Foxconn Technology Group's aim, the biggest Apple iPhones coordinator, is to reduce the cost of 20 billion yuan (US $ 2,900 million) by 2019, as it faces "a difficult and competitive year", according to the company's internal report.
The iPhone business will have to reduce the cost of 6 billion yuan next year and the company intends to eliminate around 10% of the technical staff, according to the memo that Bloomberg received. The company's spending in the past 12 months is about 206,000 million yuan (US $ 6,700 million). Foxconn refused to comment.

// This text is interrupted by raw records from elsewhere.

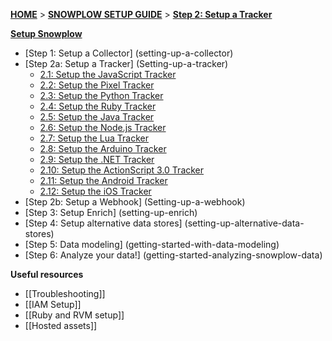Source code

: [**HOME**](Home) > [**SNOWPLOW SETUP GUIDE**](setting-up-snowplow) > [**Step 2: Setup a Tracker**](setting-up-a-tracker)

[**Setup Snowplow**](setting-up-snowplow)

- [Step 1: Setup a Collector] (setting-up-a-collector)
- [Step 2a: Setup a Tracker] (Setting-up-a-tracker)
  - [2.1: Setup the JavaScript Tracker](Javascript-tracker-setup)
  - [2.2: Setup the Pixel Tracker](Pixel-tracker-setup)
  - [2.3: Setup the Python Tracker](Python-tracker-Setup)
  - [2.4: Setup the Ruby Tracker](Ruby-tracker-Setup)
  - [2.5: Setup the Java Tracker](Java-tracker-setup)
  - [2.6: Setup the Node.js Tracker](Node.js-tracker-setup)
  - [2.7: Setup the Lua Tracker](Lua-tracker-setup)
  - [2.8: Setup the Arduino Tracker](Arduino-tracker-setup)
  - [2.9: Setup the .NET Tracker](.NET-tracker-setup)
  - [2.10: Setup the ActionScript 3.0 Tracker](ActionScript3-tracker-Setup)
  - [2.11: Setup the Android Tracker](Android-tracker-Setup)
  - [2.12: Setup the iOS Tracker](iOS-tracker-Setup)
- [Step 2b: Setup a Webhook] (Setting-up-a-webhook)
- [Step 3: Setup Enrich] (setting-up-enrich)
- [Step 4: Setup alternative data stores] (setting-up-alternative-data-stores)
- [Step 5: Data modeling] (getting-started-with-data-modeling)
- [Step 6: Analyze your data!] (getting-started-analyzing-snowplow-data)

**Useful resources**  

- [[Troubleshooting]]  
- [[IAM Setup]]  
- [[Ruby and RVM setup]]  
- [[Hosted assets]]
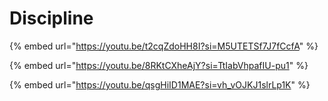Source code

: # Discipline

{% embed url="https://youtu.be/t2cqZdoHH8I?si=M5UTETSf7J7fCcfA" %}

{% embed url="https://youtu.be/8RKtCXheAjY?si=TtIabVhpafIU-pu1" %}

{% embed url="https://youtu.be/qsgHiID1MAE?si=vh_vOJKJ1slrLp1K" %}
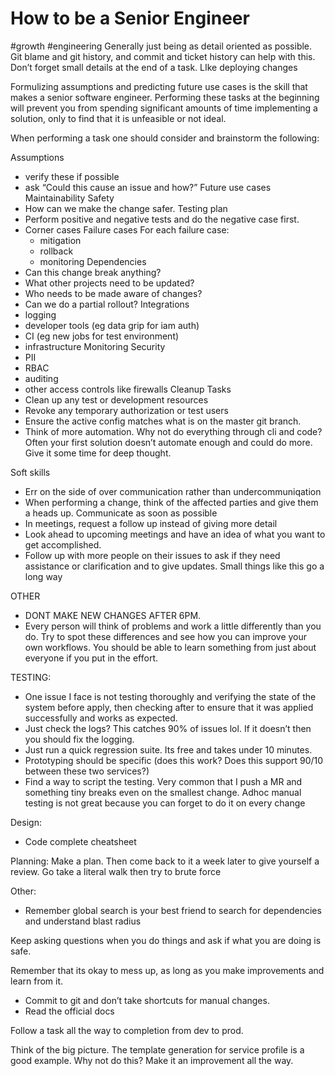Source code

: # How to be a Senior Engineer
#growth #engineering
Generally just being as detail oriented as possible. Git blame and git history, and commit and ticket history can help with this. Don’t forget small details at the end of a task. LIke deploying changes

Formulizing assumptions and predicting future use cases is the skill that makes a senior software engineer. Performing these tasks at the beginning will prevent you from spending significant amounts of time implementing a solution, only to find that it is unfeasible or not ideal.

 When performing a task one should consider and brainstorm the following:

Assumptions
- verify these if possible
- ask “Could this cause an issue and how?”
Future use cases
Maintainability
Safety
- How can we make the change safer.
Testing plan
- Perform positive and negative tests and do the negative case first.
- Corner cases
Failure cases
   For each failure case:
   - mitigation
   - rollback 
   - monitoring
Dependencies
- Can this change break anything?
- What other projects need to be updated?
- Who needs to be made aware of changes?
- Can we do a partial rollout?
Integrations
- logging
- developer tools (eg data grip for iam auth)
- CI (eg new jobs for test environment)
- infrastructure
Monitoring
Security
- PII
- RBAC
- auditing
- other access controls like firewalls
Cleanup Tasks
- Clean up any test or development resources
- Revoke any temporary authorization or test users
- Ensure the active config matches what is on the master git branch.
- Think of more automation. Why not do everything through cli and code? Often your first solution doesn’t automate enough and could do more. Give it some time for deep thought.


Soft skills
- Err on the side of over communication rather than undercommuniqation
- When performing a change, think of the affected parties and give them a heads up. Communicate as soon as possible
- In meetings, request a follow up instead of giving more detail
- Look ahead to upcoming meetings and have an idea of what you want to get accomplished. 
- Follow up with more people on their issues to ask if they need assistance or clarification and to give updates. Small things like this go a long way


OTHER
- DONT MAKE NEW CHANGES AFTER 6PM. 
- Every person will think of problems and work a little differently than you do. Try to spot these differences and see how you can improve your own workflows. You should be able to learn something from just about everyone if you put in the effort.


TESTING:
- One issue I face is not testing thoroughly and verifying the state of the system before apply, then checking after to ensure that it was applied successfully and works as expected.
- Just check the logs? This catches 90% of issues lol. If it doesn’t then you should fix the logging.
- Just run a quick regression suite. Its free and takes under 10 minutes.
- Prototyping should be specific (does this work? Does this support 90/10 between these two services?)
- Find a way to script the testing. Very common that I push a MR and something tiny breaks even on the smallest change. Adhoc manual testing is not great because you can forget to do it on every change

Design:
- Code complete cheatsheet

Planning:
Make a plan. Then come back to it a week later to give yourself a review.
Go take a literal walk then try to brute force

Other:
- Remember global search is your best friend to search for dependencies and understand blast radius

Keep asking questions when you do things and ask if what you are doing is safe. 

Remember that its okay to mess up, as long as you make improvements and learn from it.


- Commit to git and don’t take shortcuts for manual changes.
- Read the official docs

Follow a task all the way to completion from dev to prod.

Think of the big picture. The template generation for service profile is a good example. Why not do this? Make it an improvement all the way.
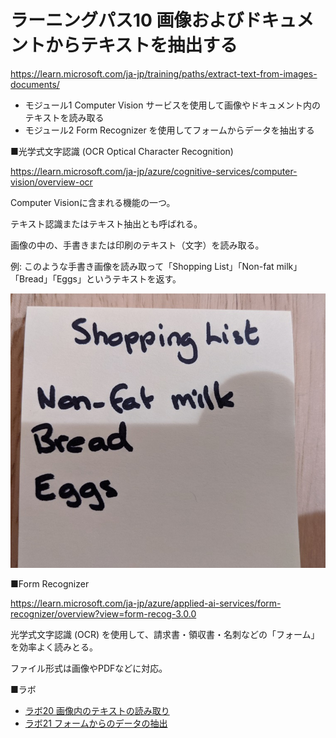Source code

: # ラーニングパス10 画像およびドキュメントからテキストを抽出する

https://learn.microsoft.com/ja-jp/training/paths/extract-text-from-images-documents/

- モジュール1 Computer Vision サービスを使用して画像やドキュメント内のテキストを読み取る
- モジュール2 Form Recognizer を使用してフォームからデータを抽出する

■光学式文字認識 (OCR Optical Character Recognition)

https://learn.microsoft.com/ja-jp/azure/cognitive-services/computer-vision/overview-ocr

Computer Visionに含まれる機能の一つ。

テキスト認識またはテキスト抽出とも呼ばれる。

画像の中の、手書きまたは印刷のテキスト（文字）を読み取る。

例: このような手書き画像を読み取って「Shopping List」「Non-fat milk」「Bread」「Eggs」というテキストを返す。

![](images/ss-2023-04-07-01-00-17.png)

■Form Recognizer

https://learn.microsoft.com/ja-jp/azure/applied-ai-services/form-recognizer/overview?view=form-recog-3.0.0

光学式文字認識 (OCR) を使用して、請求書・領収書・名刺などの「フォーム」を効率よく読みとる。

ファイル形式は画像やPDFなどに対応。

■ラボ

- [ラボ20 画像内のテキストの読み取り](lab20cs.md)
- [ラボ21 フォームからのデータの抽出](lab21cs.md)
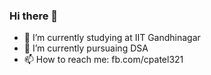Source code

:### Hi there 👋
- 🔭 I’m currently studying at IIT Gandhinagar
- 🌱 I’m currently pursuaing DSA 
- 📫 How to reach me: fb.com/cpatel321
<!--
**cpatel321/cpatel321** is a ✨ _special_ ✨ repository because its `README.md` (this file) appears on your GitHub profile.

Here are some ideas to get you started:

- 🔭 I’m currently studying at IIT Gandhinagar
- 🌱 I’m currently pursuaing DSA 

- 📫 How to reach me: fb.com/cpatel321
- 😄 Pronouns: ...
- ⚡ Fun fact: ...
-->
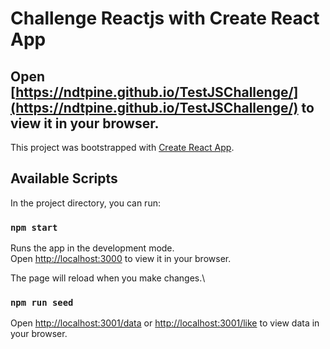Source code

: # Challenge Reactjs with Create React App
## Open [https://ndtpine.github.io/TestJSChallenge/](https://ndtpine.github.io/TestJSChallenge/) to view it in your browser.
This project was bootstrapped with [Create React App](https://github.com/facebook/create-react-app).

## Available Scripts

In the project directory, you can run:

### `npm start`

Runs the app in the development mode.\
Open [http://localhost:3000](http://localhost:3000) to view it in your browser.

The page will reload when you make changes.\
### `npm run seed`

Open [http://localhost:3001/data](http://localhost:3001/data) or [http://localhost:3001/like](http://localhost:3001/like) to view data in your browser.




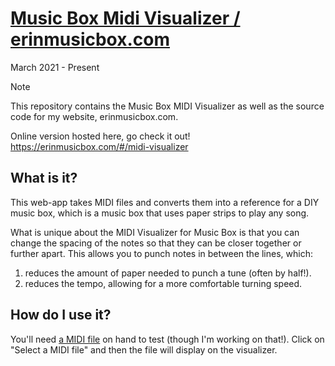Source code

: 
# [Music Box Midi Visualizer / erinmusicbox.com](https://erinmusicbox.com/#/midi-visualizer)
March 2021 - Present
> [!NOTE]
This repository contains the Music Box MIDI Visualizer as well as the source code for my website, erinmusicbox.com. 

Online version hosted here, go check it out! https://erinmusicbox.com/#/midi-visualizer

## What is it?
This web-app takes MIDI files and converts them into a reference for a DIY music box, which is a music box that uses paper strips to play any song. 

What is unique about the MIDI Visualizer for Music Box is that you can change the spacing of the notes so that they can be closer together or further apart. This allows you to punch notes in between the lines, which:
1. reduces the amount of paper needed to punch a tune (often by half!).
2. reduces the tempo, allowing for a more comfortable turning speed.

## How do I use it?
You'll need [a MIDI file](https://drive.google.com/file/d/1eMSWpg9X9U09teUOskrfChGhPKf1sW56/view?usp=sharing) on hand to test (though I'm working on that!). Click on "Select a MIDI file" and then the file will display on the visualizer. 
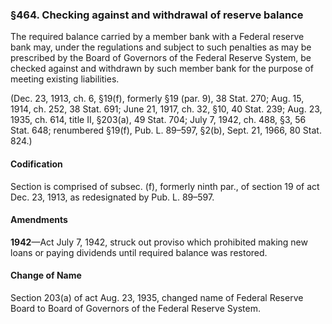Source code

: ### §464. Checking against and withdrawal of reserve balance ###

The required balance carried by a member bank with a Federal reserve bank may, under the regulations and subject to such penalties as may be prescribed by the Board of Governors of the Federal Reserve System, be checked against and withdrawn by such member bank for the purpose of meeting existing liabilities.

(Dec. 23, 1913, ch. 6, §19(f), formerly §19 (par. 9), 38 Stat. 270; Aug. 15, 1914, ch. 252, 38 Stat. 691; June 21, 1917, ch. 32, §10, 40 Stat. 239; Aug. 23, 1935, ch. 614, title II, §203(a), 49 Stat. 704; July 7, 1942, ch. 488, §3, 56 Stat. 648; renumbered §19(f), Pub. L. 89–597, §2(b), Sept. 21, 1966, 80 Stat. 824.)

#### Codification ####

Section is comprised of subsec. (f), formerly ninth par., of section 19 of act Dec. 23, 1913, as redesignated by Pub. L. 89–597.

#### Amendments ####

**1942**—Act July 7, 1942, struck out proviso which prohibited making new loans or paying dividends until required balance was restored.

#### Change of Name ####

Section 203(a) of act Aug. 23, 1935, changed name of Federal Reserve Board to Board of Governors of the Federal Reserve System.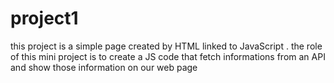 # project1
this project is a simple page created by HTML linked to JavaScript .
the role of this mini project is to create a JS code that fetch informations from an API and show those information on our web page
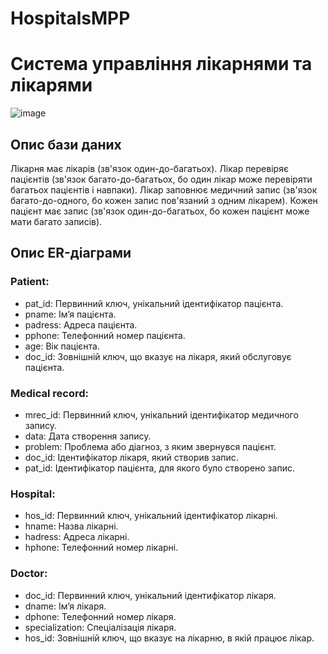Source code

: # HospitalsMPP

# Система управління лікарнями та лікарями

![image](https://github.com/CS31IvanK/HospitalsMPP/assets/144357899/d93d5afc-f4fa-4f31-929c-16ece9341feb)

## Опис бази даних
Лікарня має лікарів (зв'язок один-до-багатьох).
Лікар перевіряє пацієнтів (зв'язок багато-до-багатьох, бо один лікар може перевіряти багатьох пацієнтів і навпаки).
Лікар заповнює медичний запис (зв'язок багато-до-одного, бо кожен запис пов'язаний з одним лікарем).
Кожен пацієнт має запис (зв'язок один-до-багатьох, бо кожен пацієнт може мати багато записів).


## **Опис ER-діаграми**

### Patient:
- pat_id: Первинний ключ, унікальний ідентифікатор пацієнта.
- pname: Ім’я пацієнта.
- padress: Адреса пацієнта.
- pphone: Телефонний номер пацієнта.
- age: Вік пацієнта.
- doc_id: Зовнішній ключ, що вказує на лікаря, який обслуговує пацієнта.
### Medical record: 
- mrec_id: Первинний ключ, унікальний ідентифікатор медичного запису.
- data: Дата створення запису.
- problem: Проблема або діагноз, з яким звернувся пацієнт.
- doc_id: Ідентифікатор лікаря, який створив запис.
- pat_id: Ідентифікатор пацієнта, для якого було створено запис.
### Hospital: 
- hos_id: Первинний ключ, унікальний ідентифікатор лікарні.
- hname: Назва лікарні.
- hadress: Адреса лікарні.
- hphone: Телефонний номер лікарні.
### Doctor: 
- doc_id: Первинний ключ, унікальний ідентифікатор лікаря.
- dname: Ім’я лікаря.
- dphone: Телефонний номер лікаря.
- specialization: Спеціалізація лікаря.
- hos_id: Зовнішній ключ, що вказує на лікарню, в якій працює лікар.
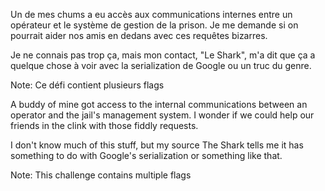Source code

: Un de mes chums a eu accès aux communications internes entre un opérateur et le système de gestion de la prison. Je me demande si on pourrait aider nos amis en dedans avec ces requêtes bizarres.

Je ne connais pas trop ça, mais mon contact, "Le Shark", m'a dit que ça a quelque chose à voir avec la serialization de Google ou un truc du genre.

Note: Ce défi contient plusieurs flags

A buddy of mine got access to the internal communications between an operator and the jail's management system. I wonder if we could help our friends in the clink with those fiddly requests.

I don't know much of this stuff, but my source The Shark tells me it has something to do with Google's serialization or something like that.

Note: This challenge contains multiple flags
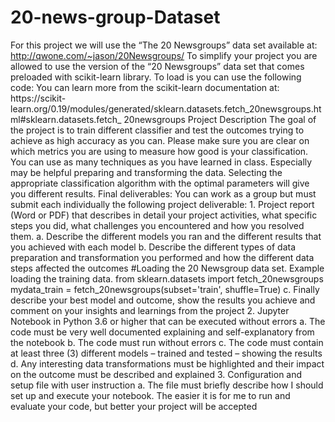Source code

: # 20-news-group-Dataset
For this  project we will use the “The 20 Newsgroups” data set available at: http://qwone.com/~jason/20Newsgroups/ To simplify your project you are allowed to use the version of the “20 Newsgroups” data set that comes preloaded with scikit-learn library. To load is you can use the following code: You can learn more from the scikit-learn documentation at: https://scikit- learn.org/0.19/modules/generated/sklearn.datasets.fetch_20newsgroups.html#sklearn.datasets.fetch_ 20newsgroups Project Description The goal of the project is to train different classifier and test the outcomes trying to achieve as high accuracy as you can. Please make sure you are clear on which metrics you are using to measure how good is your classification. You can use as many techniques as you have learned in class. Especially may be helpful preparing and transforming the data. Selecting the appropriate classification algorithm with the optimal parameters will give you different results. Final deliverables: You can work as a group but must submit each individually the following project deliverable: 1. Project report (Word or PDF) that describes in detail your project activities, what specific steps you did, what challenges you encountered and how you resolved them. a. Describe the different models you ran and the different results that you achieved with each model b. Describe the different types of data preparation and transformation you performed and how the different data steps affected the outcomes  #Loading the 20 Newsgroup data set. Example loading the training data.  from sklearn.datasets import fetch_20newsgroups  mydata_train = fetch_20newsgroups(subset='train', shuffle=True)      c. Finally describe your best model and outcome, show the results you achieve and comment on your insights and learnings from the project 2. Jupyter Notebook in Python 3.6 or higher that can be executed without errors a. The code must be very well documented explaining and self-explanatory from the notebook b. The code must run without errors c. The code must contain at least three (3) different models – trained and tested – showing the results d. Any interesting data transformations must be highlighted and their impact on the outcome must be described and explained 3. Configuration and setup file with user instruction a. The file must briefly describe how I should set up and execute your notebook. The easier it is for me to run and evaluate your code, but better your project will be accepted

The Foxconn measures are likely to increase the pessimism that surround Apple and input suppliers for the iPhone, its most important product. Only last week, four suppliers on three continents reduced their revenue estimates due to the weak demand. That made a reduction in the shares of technology that has expanded to the market in general in recent days.
Goldman Sachs broke its price target for Apple for the third time this month due to the weak demand for iPhone in China and other emerging markets. Analyst Rod Hall warned the "real risk" of projections if current trends continue.
Apple went to market the market territory on Tuesday, with more than 20% lower than the top in October. In one day last week, Lumentum Holdings Inc., one of the suppliers who warned the low demand, plunged 33%, while AMS AG dropped by 22%. This week, as the concern spreads, S & P 500 lost its profit for 2018.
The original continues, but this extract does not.